‹ go back

Metadata and You.

Published 14 November 2021 at Yours, Kewbish. 2,195 words. Subscribe via RSS.


Recently, I’ve started pondering the tools-for-thought phenomena again, but perhaps in a more meta way. From what I’ve noticed on Twitter (at least for the short amount of time that I’ve been checking content from it), there’s been a trend over the past couple years with the explosion of popularity of apps like Roam Research, Obsidian, Logseq, Notion, Workflowy, Anki, or the myriad of other apps that solve a major pain point for a lot of people: the management, and meta-management of knowledge. Here, I’d like to focus on the meta-management aspect of this a bit. I’ve noticed a lot of the tools rapidly gaining popularity and (appear to be) pushing the forefront of human-computing interfaces have a shared trait in common: they’re all in essence ways to manipulate metadata.

Metadata and knowledge can sometimes blend together, likely a result of metadata-deficient systems where a majority of the knowledge was spent on cross-labelling itself in lieu of proper metadata. When I reference metadata, I’m talking about not the juicy knowledge itself, but the trail of breadcrumbs leading to it - the labels, the categorizations, and the aliases. Things like ’time last modified’, ’time created’1, and other custom labels all fall under the umbrella of metadata. There’re also actions associated with that metadata, like advanced regex-based searching, filtering by tag or label, alternate ‘slices’ of data. The apps I’ve mentioned above all extend or have significantly innovated and built features connected to metadata. Roam, likely one of the more popular examples, has their famous tag and linking system. Click on a little hashtagged bit of context, and you’re teleported to a page full of other mentions of the same topic - the very alternate ‘slicing’ of data I’ve just mentioned.

Metadata is the apparent solution to the categorization problem, and what appeals so powerfully to the part of the human brain that craves neat little boxes. The issue with software is that it’s generally not hyperpersonalizable. Settings can’t be tweaked in every single little way that all the different workflows and people using the app demand - core feature development would stall to a standstill, and devs would spend more time implementing personalizations than concrete tools. But people still want to create their own little classifications, and make the app theirs. Metadata here is the fix - at least, for most people. Some users might feel overwhelmed (look at the hours of ‘get started with Notion’ videos and the pages of questions about certain tweaks), but on average, I’d say that most people generally approve of this ability. Less personalization-focused people can simply overlook the metadata, or implement just the core basics. Power users, on the other hand, can use custom fields and metadata to their heart’s content - just look at the magic people pull off with Notion databases.
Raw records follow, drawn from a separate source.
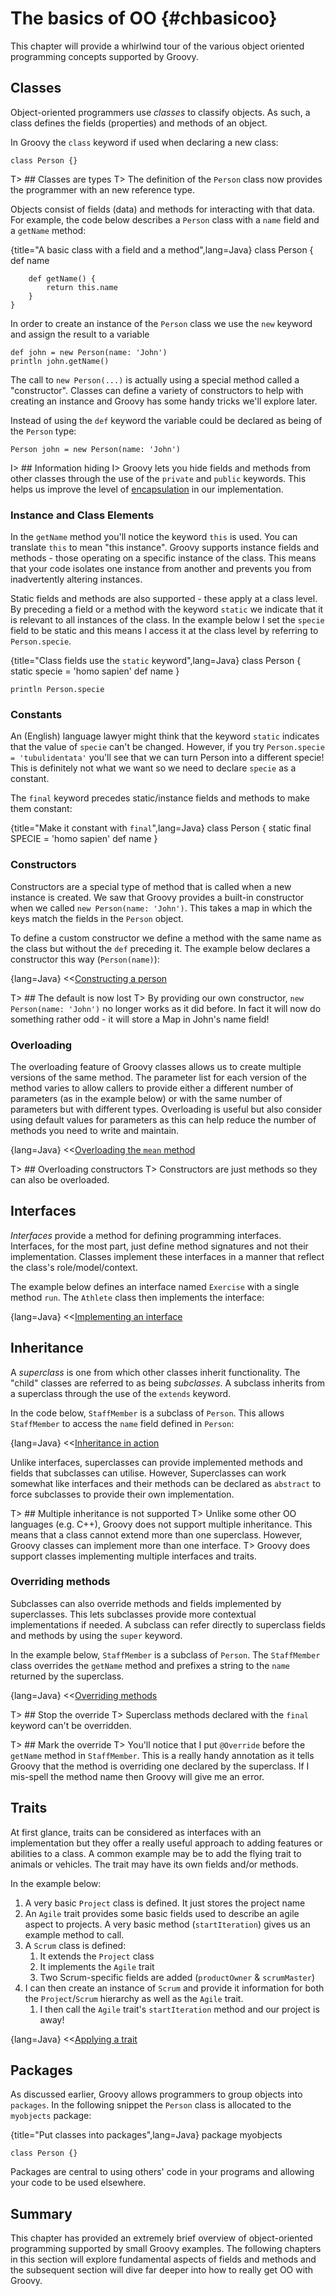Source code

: # The basics of OO {#chbasicoo}

This chapter will provide a whirlwind tour of the various object oriented programming concepts supported by Groovy.

## Classes
Object-oriented programmers use *classes* to classify objects. As such, a class defines the fields (properties) and methods of an object.

In Groovy the `class` keyword if used when declaring a new class:

	class Person {}

T> ## Classes are types
T> The definition of the `Person` class now provides the programmer with an new reference type.

Objects consist of fields (data) and methods for interacting with that data. For example, the code below describes a `Person` class with a `name` field and a `getName` method:

{title="A basic class with a field and a method",lang=Java}
	class Person {
	    def name

	    def getName() {
	        return this.name
	    }
	}


In order to create an instance of the `Person` class we use the `new` keyword and assign the result to a variable

	def john = new Person(name: 'John')
	println john.getName()

The call to `new Person(...)` is actually using a special method called a "constructor". Classes can define a variety of constructors to help with creating an instance and Groovy has some handy tricks we'll explore later.

Instead of using the `def` keyword the variable could be declared as being of the `Person` type:

	Person john = new Person(name: 'John')

I> ## Information hiding
I> Groovy lets you hide fields and methods from other classes through the use of the `private` and `public` keywords. This helps us improve the level of [encapsulation](https://en.wikipedia.org/wiki/Encapsulation_(object-oriented_programming)) in our implementation.

### Instance and Class Elements

In the `getName` method you'll notice the keyword `this` is used. You can translate `this` to mean "this instance". Groovy supports instance fields and methods - those operating on a specific instance of the class. This means that your code isolates one instance from another and prevents you from inadvertently altering instances.

Static fields and methods are also supported - these apply at a class level. By preceding a field or a method with the keyword `static` we indicate that it is relevant to all instances of the class. In the example below I set the `specie` field to be static and this means I access it at the class level by referring to `Person.specie`.

{title="Class fields use the `static` keyword",lang=Java}
	class Person {
	    static specie = 'homo sapien'
	    def name
	}

	println Person.specie

### Constants

An (English) language lawyer might think that the keyword `static` indicates that the value of `specie` can't be changed. However, if you try `Person.specie = 'tubulidentata'` you'll see that we can turn Person into a different specie! This is definitely not what we want so we need to declare `specie` as a constant.

The `final` keyword precedes static/instance fields and methods to make them constant:

{title="Make it constant with `final`",lang=Java}
	class Person {
	    static final SPECIE = 'homo sapien'
	    def name
	}

### Constructors

Constructors are a special type of method that is called when a new instance is created. We saw that Groovy provides a built-in constructor when we called `new Person(name: 'John')`. This takes a map in which the keys match the fields in the `Person` object.

To define a custom constructor we define a method with the same name as the class but without the `def` preceding it. The example below declares a constructor this way (`Person(name)`):

{lang=Java}
<<[Constructing a person](code/08/02/constructor.groovy)

T> ## The default is now lost
T> By providing our own constructor, `new Person(name: 'John')` no longer works as it did before. In fact it will now do something rather odd - it will store a Map in John's name field!

### Overloading

The overloading feature of Groovy classes allows us to create multiple versions of the same method. The parameter list for each version of the method varies to allow callers to provide either a different number of parameters (as in the example below) or with the same number of parameters but with different types. Overloading is useful but also consider using default values for parameters as this can help reduce the number of methods you need to write and maintain.

{lang=Java}
<<[Overloading the `mean` method](code/08/02/overload.groovy)

T> ## Overloading constructors
T> Constructors are just methods so they can also be overloaded.

## Interfaces
*Interfaces* provide a method for defining programming interfaces. Interfaces, for the most part, just define method signatures and not their implementation. Classes implement these interfaces in a manner that reflect the class's role/model/context.

The example below defines an interface named `Exercise` with a single method `run`. The `Athlete` class then implements the interface:

{lang=Java}
<<[Implementing an interface](code/08/02/interface.groovy)

## Inheritance
A *superclass* is one from which other classes inherit functionality. The "child" classes are referred to as being *subclasses*. A subclass inherits from a superclass through the use of the `extends` keyword.

In the code below, `StaffMember` is a subclass of `Person`. This allows `StaffMember` to access the `name` field defined in `Person`:

{lang=Java}
<<[Inheritance in action](code/08/02/inheritance.groovy)

Unlike interfaces, superclasses can provide implemented methods and fields that subclasses can utilise. However, Superclasses can work somewhat like interfaces and their methods can be declared as `abstract` to force subclasses to provide their own implementation.

T> ## Multiple inheritance is not supported
T> Unlike some other OO languages (e.g. C++), Groovy does not support multiple inheritance. This means that a class cannot extend more than one superclass. However, Groovy classes can implement more than one interface.
T> Groovy does support classes implementing multiple interfaces and traits.

### Overriding methods
Subclasses can also override methods and fields implemented by superclasses. This lets subclasses provide more contextual implementations if needed. A subclass can refer directly to superclass fields and methods by using the `super` keyword.

In the example below, `StaffMember` is a subclass of `Person`. The `StaffMember` class overrides the `getName` method and prefixes a string to the `name` returned by the superclass.

{lang=Java}
<<[Overriding methods](code/08/02/override.groovy)

T> ## Stop the override
T> Superclass methods declared with the `final` keyword can't be overridden.

T> ## Mark the override
T> You'll notice that I put `@Override` before the `getName` method in `StaffMember`. This is a really handy annotation as it tells Groovy that the method is overriding one declared by the superclass. If I mis-spell the method name then Groovy will give me an error.

## Traits

At first glance, traits can be considered as interfaces with an implementation but they offer a really useful approach to adding features or abilities to a class. A common example may be to add the flying trait to animals or vehicles. The trait may have its own fields and/or methods.

In the example below:

1. A very basic `Project` class is defined. It just stores the project name
2. An `Agile` trait provides some basic fields used to describe an agile aspect to projects. A very basic method (`startIteration`) gives us an example method to call.
3. A `Scrum` class is defined:
	1. It extends the `Project` class
	2. It implements the `Agile` trait
	3. Two Scrum-specific fields are added (`productOwner` & `scrumMaster`)
4. I can then create an instance of `Scrum` and provide it information for both the `Project`/`Scrum` hierarchy as well as the `Agile` trait.
	1. I then call the `Agile` trait's `startIteration` method and our project is away!

{lang=Java}
<<[Applying a trait](code/08/02/trait.groovy)


## Packages
As discussed earlier, Groovy allows programmers to group objects into `packages`. In the following snippet the `Person` class is allocated to the `myobjects` package:

{title="Put classes into packages",lang=Java}
	package myobjects

	class Person {}

Packages are central to using others' code in your programs and allowing your code to be used elsewhere.

## Summary
This chapter has provided an extremely brief overview of object-oriented programming supported by small Groovy examples.
The following chapters in this section will explore fundamental aspects of fields and methods and the subsequent section
will dive far deeper into how to really get OO with Groovy.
I’ve been thinking a lot recently about tools for thought, and their first principles. What are the majority of lauded apps rooted in? What trends and tendances is society looking for in popular apps? In this post, I’d like to share some of my realizations (well, that’s a strong word) about the space and the role metadata plays in our knowledge interactions.

Manipulating the Meta

Apps do some combination of three key things with metadata: write it, connect it, and allow it to be synthesized and searched for and molded. For example, take something like Trello. You can tag and label your to-dos (writing metadata), link them to one another across boards (connecting it), and have high level overviews and statistics about your project (synthesis). This last bit about super-synthesis is important, as it creates a new level of meta. With that, there’s a possibility to invest in linking up metadata about the metadata, and that’s where the potentials for new tools and new innovations lies.

In a sense, the true innovation factor of these popular apps lies in the meta-levels that they provide. Roam and Notion and whatnot aren’t the power tools they are because of some revolutionary new way to interact with data itself: it’s the refreshing levels of interactions they offer with the metadata instead that boosts the quality of life when working with the knowledge and data itself. Most tools offer a good baseline of data management, and some level of interconnectedness and tagging and such, but when software offers a new way to interact with the metadata, that’s when you get interesting workflows and environments. Roam, Notion, and other apps with a block or bullet model appeal to people because of their fine-grained connections, something that was lacking in the common sterilized, document-driven approach.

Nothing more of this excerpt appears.